The 3-2 Republican majority overruled the Obama-Board’s decision in E.I. du Point de Nemours, 364 NLRB No. 113 (2016). That case held that an employer must bargain over changes to terms and conditions of employment, even if the employer had a past practice of making the changes, if (1) “a CBA permitted the past actions and the CBA is no longer in effect,” or (2) “the employer’s actions involved some type of discretion.” The Raytheon majority described E.I. du Pont as “distort[ing] the long-understood, commonsense understanding of what constitutes a ‘change.’”

The majority returned to “the dynamic status quo” doctrine, which “makes clear that conditions of employment are to be viewed dynamically and that the status quo against which an employer’s ‘change’ is considered must take account of any regular and consistent past pattern of change. An employer modification consistent with such a pattern is not a ‘change’ in working conditions at all.” (Quoting Gorman & Finkin, Labor Law Analysis and Advocacy (Juris 2013)).

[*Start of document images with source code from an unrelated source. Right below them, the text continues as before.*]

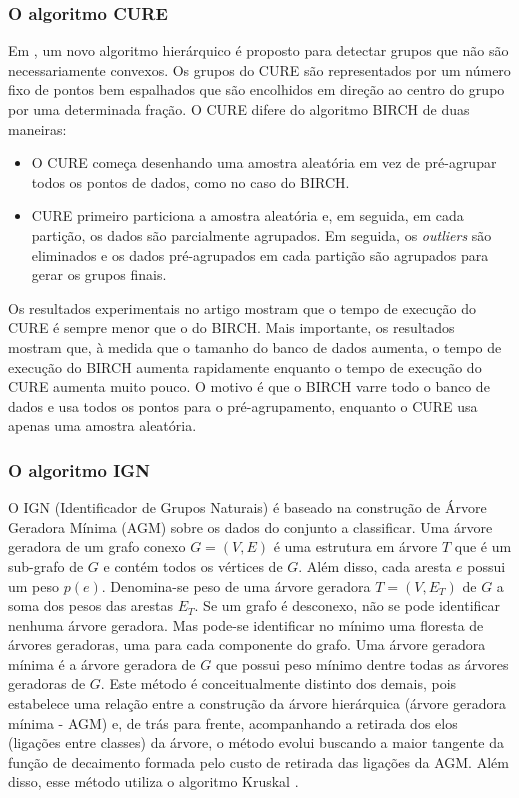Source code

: \subsubsection{O algoritmo CURE}
Em \cite{Guha1998}, um novo algoritmo hierárquico é proposto para detectar grupos que não são necessariamente convexos. Os grupos do CURE são representados por um número fixo de pontos bem espalhados que são encolhidos em direção ao centro do grupo por uma determinada fração. O CURE difere do algoritmo BIRCH de duas maneiras:
\begin{itemize}
\item O CURE começa desenhando uma amostra aleatória em vez de pré-agrupar todos os pontos de dados, como no caso do BIRCH.
\item CURE primeiro particiona a amostra aleatória e, em seguida, em cada partição, os dados são parcialmente agrupados. Em seguida, os \textit{outliers} são eliminados e os dados pré-agrupados em cada partição são agrupados para gerar os grupos finais.
\end{itemize}
Os resultados experimentais no artigo mostram que o tempo de execução do CURE é sempre menor que o do BIRCH. Mais importante, os resultados mostram que, à medida que o tamanho do banco de dados aumenta, o tempo de execução do BIRCH aumenta rapidamente enquanto o tempo de execução do CURE aumenta muito pouco. O motivo é que o BIRCH varre todo o banco de dados e usa todos os pontos para o pré-agrupamento, enquanto o CURE usa apenas uma amostra aleatória.


\subsubsection{O algoritmo IGN}
O IGN (Identificador de Grupos Naturais) \cite{ign} é baseado na construção de Árvore Geradora Mínima (AGM) sobre os dados do conjunto a classificar. Uma árvore geradora de um grafo conexo ${G = (V, E)}$ é uma estrutura em árvore ${T}$ que é um sub-grafo de ${G}$ e contém todos os vértices de ${G}$. Além disso, cada aresta ${e}$ possui um peso ${p(e)}$. Denomina-se peso de uma árvore geradora ${T=(V,E_T)}$ de ${G}$ a soma dos pesos das arestas ${E_T}$. Se um grafo é desconexo, não se pode identificar nenhuma árvore geradora. Mas pode-se identificar no mínimo uma floresta de árvores geradoras, uma para cada componente do grafo. Uma árvore geradora mínima é a árvore geradora de ${G}$ que possui peso mínimo dentre todas as árvores geradoras de ${G}$.
Este método é conceitualmente distinto dos demais, pois estabelece uma relação entre a construção da árvore hierárquica (árvore geradora mínima - AGM) e, de trás para frente, acompanhando a retirada dos elos (ligações entre classes) da árvore, o método evolui buscando a maior tangente da função de decaimento formada pelo custo de retirada das ligações da AGM. Além disso, esse método utiliza o algoritmo Kruskal \cite{kruskal}.

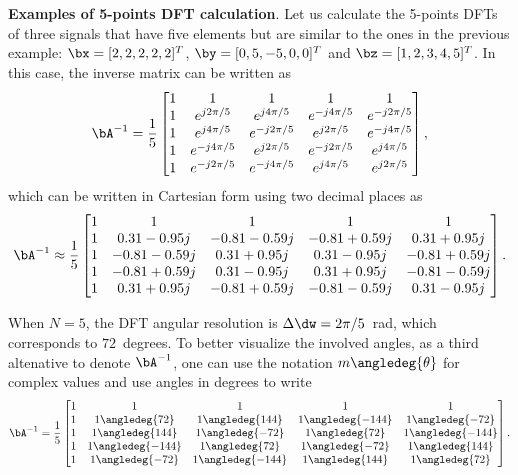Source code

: \bExample \textbf{Examples of 5-points DFT calculation}.
\label{ex:five_points_dft}
Let us calculate the 5-points DFTs of three signals that have five elements but are similar to the ones in the previous example: $\bx = [2, 2, 2, 2, 2]^T$, $\by = [0, 5, -5, 0, 0]^T$ and $\bz = [1,2,3,4,5]^T$.
In this case, the inverse matrix can be written as
\[
\bA^{-1} = \frac{1}{5}
    \begin{bmatrix}
    1 & 1 & 1 & 1 & 1\\
    1 & e^{j 2\pi / 5}  & e^{j 4\pi / 5} & e^{-j 4\pi / 5} & e^{-j 2\pi / 5} \\
    1 & e^{j 4\pi / 5}  & e^{-j 2\pi / 5} & e^{j 2\pi / 5} & e^{-j 4\pi / 5} \\
    1 & e^{-j 4\pi / 5} & e^{j 2\pi / 5} & e^{-j 2\pi / 5} & e^{j 4\pi / 5} \\
    1 & e^{-j 2\pi / 5} & e^{-j 4\pi / 5} & e^{j 4\pi / 5} & e^{j 2\pi / 5} \\
    \end{bmatrix},
\]
which can be written in Cartesian form using two decimal places as
\[
\bA^{-1} \approx \frac{1}{5}
    \begin{bmatrix}
    1 & 1 & 1 & 1 & 1\\
    1 & 0.31-0.95j & -0.81-0.59j & -0.81+0.59j & 0.31 + 0.95j \\
    1 & -0.81-0.59j & 0.31 + 0.95j & 0.31-0.95j & -0.81 + 0.59j \\
    1 & -0.81+0.59j & 0.31 - 0.95j & 0.31+0.95j & -0.81 -0.59j \\
    1 & 0.31+0.95j & -0.81+0.59j & -0.81-0.59j & 0.31 -0.95j \\
    \end{bmatrix}.
\]
		
When $N=5$, the DFT angular resolution is $\Delta \dw = 2\pi/5$~rad, which corresponds to $72$~degrees. To better visualize
the involved angles, as a third altenative to denote $\bA^{-1}$, one can
use the notation $m \angledeg{\theta}$ for complex values and use angles in degrees to write
\[
\bA^{-1} = \frac{1}{5}
    \begin{bmatrix}
    1 & 1 & 1 & 1 & 1\\
    1 & 1\angledeg{72} & 1\angledeg{144} & 1\angledeg{-144} & 1\angledeg{-72} \\
    1 & 1\angledeg{144} & 1\angledeg{-72} & 1\angledeg{72} & 1\angledeg{-144} \\
    1 & 1\angledeg{-144} & 1\angledeg{72} & 1\angledeg{-72} & 1\angledeg{144} \\
    1 & 1\angledeg{-72} & 1\angledeg{-144} & 1\angledeg{144} & 1\angledeg{72} \\
    \end{bmatrix}.
\]

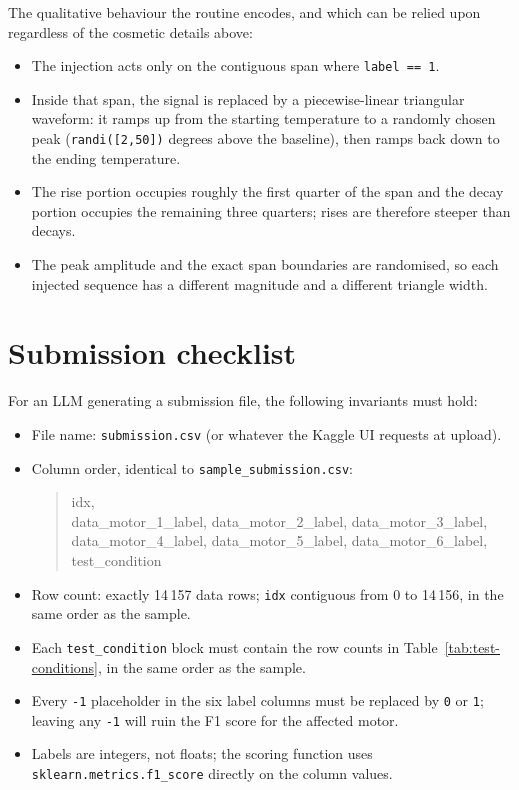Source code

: \documentclass[11pt,a4paper]{article}
\begin{document}
The qualitative behaviour the routine encodes, and which can be relied upon
regardless of the cosmetic details above:

\begin{itemize}[leftmargin=1.4em]
  \item The injection acts only on the contiguous span where
        \texttt{label == 1}.
  \item Inside that span, the signal is replaced by a piecewise-linear
        triangular waveform: it ramps up from the starting temperature to a
        randomly chosen peak (\texttt{randi([2,50])} degrees above the
        baseline), then ramps back down to the ending temperature.
  \item The rise portion occupies roughly the first quarter of the span and
        the decay portion occupies the remaining three quarters; rises are
        therefore steeper than decays.
  \item The peak amplitude and the exact span boundaries are randomised, so
        each injected sequence has a different magnitude and a different
        triangle width.
\end{itemize}

\section{Submission checklist}
\label{sec:checklist}

For an LLM generating a submission file, the following invariants must hold:

\begin{itemize}[leftmargin=1.4em]
  \item File name: \texttt{submission.csv} (or whatever the Kaggle UI requests
        at upload).
  \item Column order, identical to \texttt{sample\_submission.csv}:
        \begin{quote}
        \ttfamily idx,\\
        data\_motor\_1\_label, data\_motor\_2\_label, data\_motor\_3\_label,\\
        data\_motor\_4\_label, data\_motor\_5\_label, data\_motor\_6\_label,\\
        test\_condition
        \end{quote}
  \item Row count: exactly 14\,157 data rows; \texttt{idx} contiguous from
        0 to 14\,156, in the same order as the sample.
  \item Each \texttt{test\_condition} block must contain the row counts in
        Table~\ref{tab:test-conditions}, in the same order as the sample.
  \item Every \texttt{-1} placeholder in the six label columns must be
        replaced by \texttt{0} or \texttt{1}; leaving any \texttt{-1} will
        ruin the F1 score for the affected motor.
  \item Labels are integers, not floats; the scoring function uses
        \texttt{sklearn.metrics.f1\_score} directly on the column values.
\end{itemize}
\end{document}
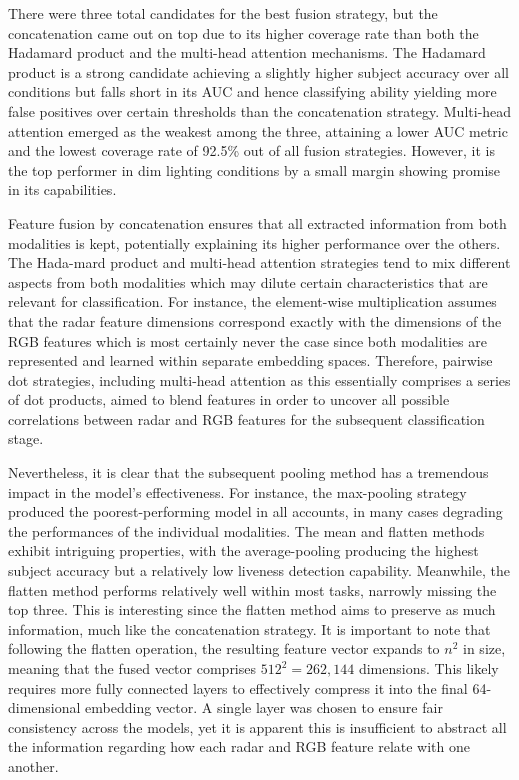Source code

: \documentclass{mpaper}
\begin{document}
There were three total candidates for the best fusion strategy, but the concatenation came out on top due to its higher coverage rate than both the Hadamard product and the multi-head attention mechanisms. The Hadamard product is a strong candidate achieving a slightly higher subject accuracy over all conditions but falls short in its AUC and hence classifying ability yielding more false positives over certain thresholds than the concatenation strategy. Multi-head attention emerged as the weakest among the three, attaining a lower AUC metric and the lowest coverage rate of 92.5\% out of all fusion strategies. However, it is the top performer in dim lighting conditions by a small margin showing promise in its capabilities. 

Feature fusion by concatenation ensures that all extracted information from both modalities is kept, potentially explaining its higher performance over the others. The Hada-mard product and multi-head attention strategies tend to mix different aspects from both modalities which may dilute certain characteristics that are relevant for classification. For instance, the element-wise multiplication assumes that the radar feature dimensions correspond exactly with the dimensions of the RGB features which is most certainly never the case since both modalities are represented and learned within separate embedding spaces. Therefore, pairwise dot strategies, including multi-head attention as this essentially comprises a series of dot products, aimed to blend features in order to uncover all possible correlations between radar and RGB features for the subsequent classification stage.

Nevertheless, it is clear that the subsequent pooling method has a tremendous impact in the model's effectiveness. For instance, the max-pooling strategy produced the poorest-performing model in all accounts, in many cases degrading the performances of the individual modalities. The mean and flatten methods exhibit intriguing properties, with the average-pooling producing the highest subject accuracy but a relatively low liveness detection capability. Meanwhile, the flatten method performs relatively well within most tasks, narrowly missing the top three. This is interesting since the flatten method aims to preserve as much information, much like the concatenation strategy. It is important to note that following the flatten operation, the resulting feature vector expands to $n^2$ in size, meaning that the fused vector comprises $512^2 = 262,144$ dimensions. This likely requires more fully connected layers to effectively compress it into the final 64-dimensional embedding vector. A single layer was chosen to ensure fair consistency across the models, yet it is apparent this is insufficient to abstract all the information regarding how each radar and RGB feature relate with one another.
\end{document}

As applied to the facts in Raytheon, the majority held the employer did not unlawfully implement a unilateral change when it modified union and non-union employees’ health benefits just as it had done every January from 2001 to 2012. Those modifications included increased premiums and changes to available benefits—changes that the majority characterized as “typical of the changes one regularly sees from year to year in cafeteria-style benefit plans.” The fact that the union had specifically requested to re-negotiate health benefits did not change the majority’s analysis.

Recently-appointed Member Kaplan wrote separately to opine that the Act not only permitted the employer to make the changes but required it to do so as part of its duty to maintain the status quo.

Last week, the Board also issued significant decisions affecting appropriate bargaining units, joint employment, work rules, and settlement agreements. The Board often issues a number of significant decisions in the days leading up to the end of a Board Member’s term; Chairman Miscimarra’s term ended Saturday, December 16.